Testing: Not a Reliable Predictor of Future Success

I see more and more organizations (schools and corporations) reaching toward "tests" as the answer for effectively screening employees and determing success. I think tests (assessments) are an inaccurate and artifical way of measuring competence. Actually, some of the best students I have had did not do well on tests but they were creative, entergetic and full of great ideas, not to mention hard working. They just weren't good on tests.

However, as a nation we are moving toward tests and assessments as a validation of knowledge and future potential...not good.

Here is an excerpt from Gadgets, Games and Gizmos for Learning on the topic of tests. Based on a true story, it explains that tests don't always work.
I was getting desperate for some money the summer between my freshman and sophomore year in college. I couldn't find a job anywhere. Rent was due, no food in the fridge, It was bad. I even considered canceling my cable subscription. Finally I learned of an opening for a cashier at a branch of a national drug store chain. It was my last resort.
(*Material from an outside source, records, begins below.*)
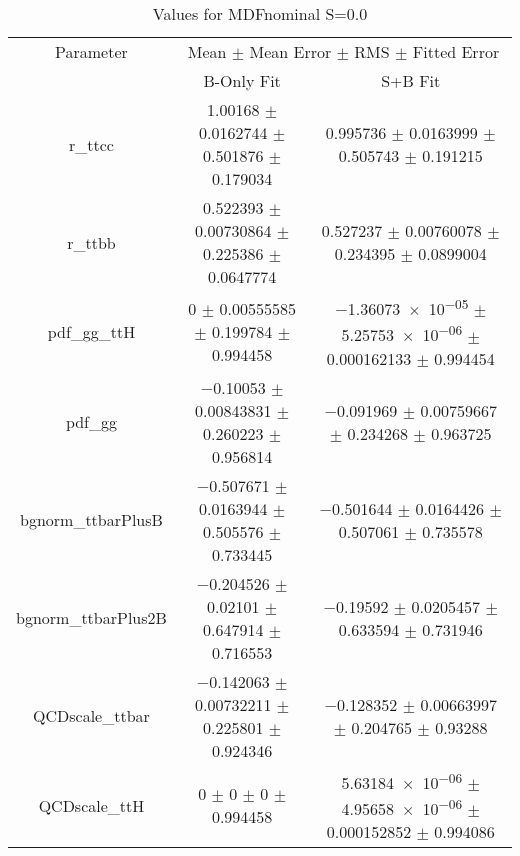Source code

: \begin{table}
\centering
\caption{Values for MDFnominal S=0.0}
\begin{tabular}{ccc}
\toprule
Parameter & \multicolumn{2}{c}{Mean $\pm$ Mean Error $\pm$ RMS $\pm$ Fitted Error}\\
 & B-Only Fit & S+B Fit\\
\midrule
r\_ttcc & \num{1.00168} $\pm$ \num{0.0162744} $\pm$ \num{0.501876} $\pm$ \num{0.179034} & \num{0.995736} $\pm$ \num{0.0163999} $\pm$ \num{0.505743} $\pm$ \num{0.191215}\\
r\_ttbb & \num{0.522393} $\pm$ \num{0.00730864} $\pm$ \num{0.225386} $\pm$ \num{0.0647774} & \num{0.527237} $\pm$ \num{0.00760078} $\pm$ \num{0.234395} $\pm$ \num{0.0899004}\\
pdf\_gg\_ttH & \num{0} $\pm$ \num{0.00555585} $\pm$ \num{0.199784} $\pm$ \num{0.994458} & \num{-1.36073e-05} $\pm$ \num{5.25753e-06} $\pm$ \num{0.000162133} $\pm$ \num{0.994454}\\
pdf\_gg & \num{-0.10053} $\pm$ \num{0.00843831} $\pm$ \num{0.260223} $\pm$ \num{0.956814} & \num{-0.091969} $\pm$ \num{0.00759667} $\pm$ \num{0.234268} $\pm$ \num{0.963725}\\
bgnorm\_ttbarPlusB & \num{-0.507671} $\pm$ \num{0.0163944} $\pm$ \num{0.505576} $\pm$ \num{0.733445} & \num{-0.501644} $\pm$ \num{0.0164426} $\pm$ \num{0.507061} $\pm$ \num{0.735578}\\
bgnorm\_ttbarPlus2B & \num{-0.204526} $\pm$ \num{0.02101} $\pm$ \num{0.647914} $\pm$ \num{0.716553} & \num{-0.19592} $\pm$ \num{0.0205457} $\pm$ \num{0.633594} $\pm$ \num{0.731946}\\
QCDscale\_ttbar & \num{-0.142063} $\pm$ \num{0.00732211} $\pm$ \num{0.225801} $\pm$ \num{0.924346} & \num{-0.128352} $\pm$ \num{0.00663997} $\pm$ \num{0.204765} $\pm$ \num{0.93288}\\
QCDscale\_ttH & \num{0} $\pm$ \num{0} $\pm$ \num{0} $\pm$ \num{0.994458} & \num{5.63184e-06} $\pm$ \num{4.95658e-06} $\pm$ \num{0.000152852} $\pm$ \num{0.994086}\\
\bottomrule
\end{tabular}
\end{table}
Securing the position was not easy. The interview process was intense. It involved a battery of tests; psychological, drug, and mathematical. I did satisfactorily on all three and was hired. Finally, I had a job. It lasted three days.

The first day, after the end of my shift, the amount of money in my drawer compared to the amount indicated by the register tape was off by five cents. Not bad for a beginner. The second day it was $2.50 and the third day it was closer to $5.00. I left voluntarily.

The problem…doing math under pressure. Sure I could do the math on a paper and pencil test when I didn’t have fifteen people in line waiting to buy lottery tickets and tooth paste without exact change. But calculating change in a pressure situation… I got flustered and gave the wrong amount. Some people would tell me and some people would keep the extra change—so much for the math and psychology tests.
So when people tell me tests are the answer to increasing performance and productivity and that they are necessary to "measure" learning...forgive me if I snicker just a little.